*** Records for the exercise ***
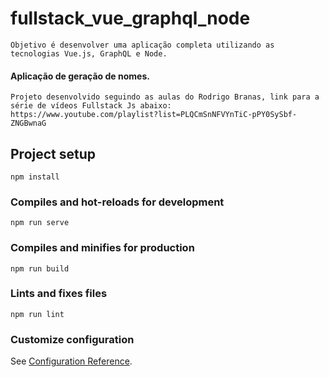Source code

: # fullstack_vue_graphql_node
```
Objetivo é desenvolver uma aplicação completa utilizando as tecnologias Vue.js, GraphQL e Node.
```

#### Aplicação de geração de nomes.
```
Projeto desenvolvido seguindo as aulas do Rodrigo Branas, link para a série de vídeos Fullstack Js abaixo:
https://www.youtube.com/playlist?list=PLQCmSnNFVYnTiC-pPY0SySbf-ZNGBwnaG
```

## Project setup
```
npm install
```

### Compiles and hot-reloads for development
```
npm run serve
```

### Compiles and minifies for production
```
npm run build
```

### Lints and fixes files
```
npm run lint
```

### Customize configuration
See [Configuration Reference](https://cli.vuejs.org/config/).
*** End of Records for the exercise ***
Your task
All lines with the word "Compiles" must be located in the data and copied.

Answer to the exercise
### Compiles and hot-reloads for development
### Compiles and minifies for production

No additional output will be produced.